“We were put into lanes at the start. I didn’t even know at what stage we could cut in, so I had to watch the other athletes to see when they were doing it. I struggled but I got through the heat and the semi.”
The slowest of eight qualifiers, few expected Packer to feature at the front end of the field in the final.
Packer says: “Robbie thought I had a chance, and there was an Indian 400m runner, Milka Singh, who I bumped into in the lift. He said, ‘you will win’. And he was right.”
Packer’s plan to be in touch with the leaders with 200m remaining may have been stretched to the limit, but her sprinting pedigree enabled her to reel them in on the final bend before overhauling Frenchwoman Maryvonne Dupureur just metres from the line.
“I never dreamt of winning a medal so it was completely out of the blue.
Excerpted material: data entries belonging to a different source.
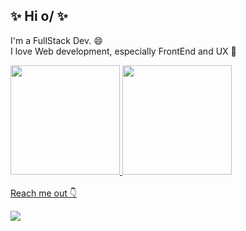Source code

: ###
## ✨ Hi o/ ✨

I'm a FullStack Dev. 😄
<br>
I love Web development, especially FrontEnd and UX 💙

<div>
  <a href="https://github.com/taylane">
    <img height="175em" src="https://github-readme-stats.vercel.app/api?username=taylane&show_icons=true&theme=dracula&include_all_commits=true&count_private=true"/>
    <img height="175em" src="https://github-readme-stats.vercel.app/api/top-langs/?username=taylane&layout=compact&langs_count=5&theme=dracula"/>
</div>

  <br> 
  <div> 
   Reach me out 👇
     
  <a href="https://www.linkedin.com/in/taylane-bn/" target="_blank"><img src="https://img.shields.io/badge/-LinkedIn-%230077B5?style=for-the-badge&logo=linkedin&logoColor=white" target="_blank"></a>
</div>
It was a surprise to me as much as David Coleman. His commentary was so spontaneous.
“In every Olympics someone will pop up and astound the world, and it was me in Tokyo.”
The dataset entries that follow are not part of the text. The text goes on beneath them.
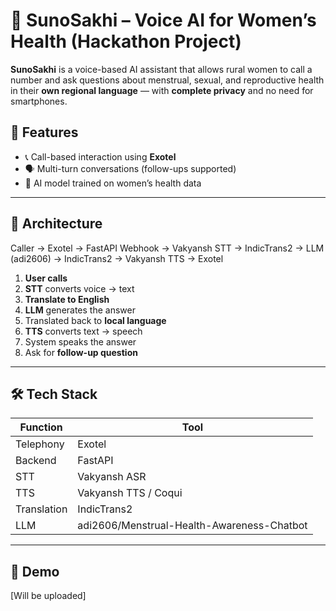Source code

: # 🌸 SunoSakhi – Voice AI for Women’s Health (Hackathon Project)

**SunoSakhi** is a voice-based AI assistant that allows rural women to call a number and ask questions about menstrual, sexual, and reproductive health in their **own regional language** — with **complete privacy** and no need for smartphones.

## 📱 Features

- 📞 Call-based interaction using **Exotel**
- 🗣️ Multi-turn conversations (follow-ups supported)
- 🧠 AI model trained on women’s health data

---

## 🧱 Architecture

Caller → Exotel → FastAPI Webhook →
Vakyansh STT → IndicTrans2 →
LLM (adi2606) → IndicTrans2 →
Vakyansh TTS → Exotel
1. **User calls** 
2. **STT** converts voice → text
3. **Translate to English**
4. **LLM** generates the answer
5. Translated back to **local language**
6. **TTS** converts text → speech
7. System speaks the answer
8. Ask for **follow-up question**

---

## 🛠️ Tech Stack

| Function | Tool |
|----------|------|
| Telephony | Exotel |
| Backend | FastAPI |
| STT | Vakyansh ASR |
| TTS | Vakyansh TTS / Coqui |
| Translation | IndicTrans2 |
| LLM | adi2606/Menstrual-Health-Awareness-Chatbot |

---

## 📸 Demo

[Will be uploaded]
Not only was Packer’s time of two minutes 1.1 seconds a new world best, but it was some 11 seconds quicker than she had run in the heat.
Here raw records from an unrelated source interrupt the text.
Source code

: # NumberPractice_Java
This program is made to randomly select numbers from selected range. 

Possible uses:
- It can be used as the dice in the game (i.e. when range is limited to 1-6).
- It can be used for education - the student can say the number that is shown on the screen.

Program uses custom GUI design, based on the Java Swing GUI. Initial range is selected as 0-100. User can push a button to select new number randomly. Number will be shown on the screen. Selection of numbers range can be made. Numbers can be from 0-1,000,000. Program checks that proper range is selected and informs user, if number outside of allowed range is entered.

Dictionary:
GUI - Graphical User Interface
“I wasn’t sure what to do when I won because it was so unexpected,” she remembers. “If you ask me what I was feeling, it was relief that I finally got my gold medal.”
There was no celebratory lap of honour. Instead, in scenes again more familiar with school sports field than Olympic stadium, she ran into the arms of Brightwell, who was still on the track after the men’s 4x400m relay.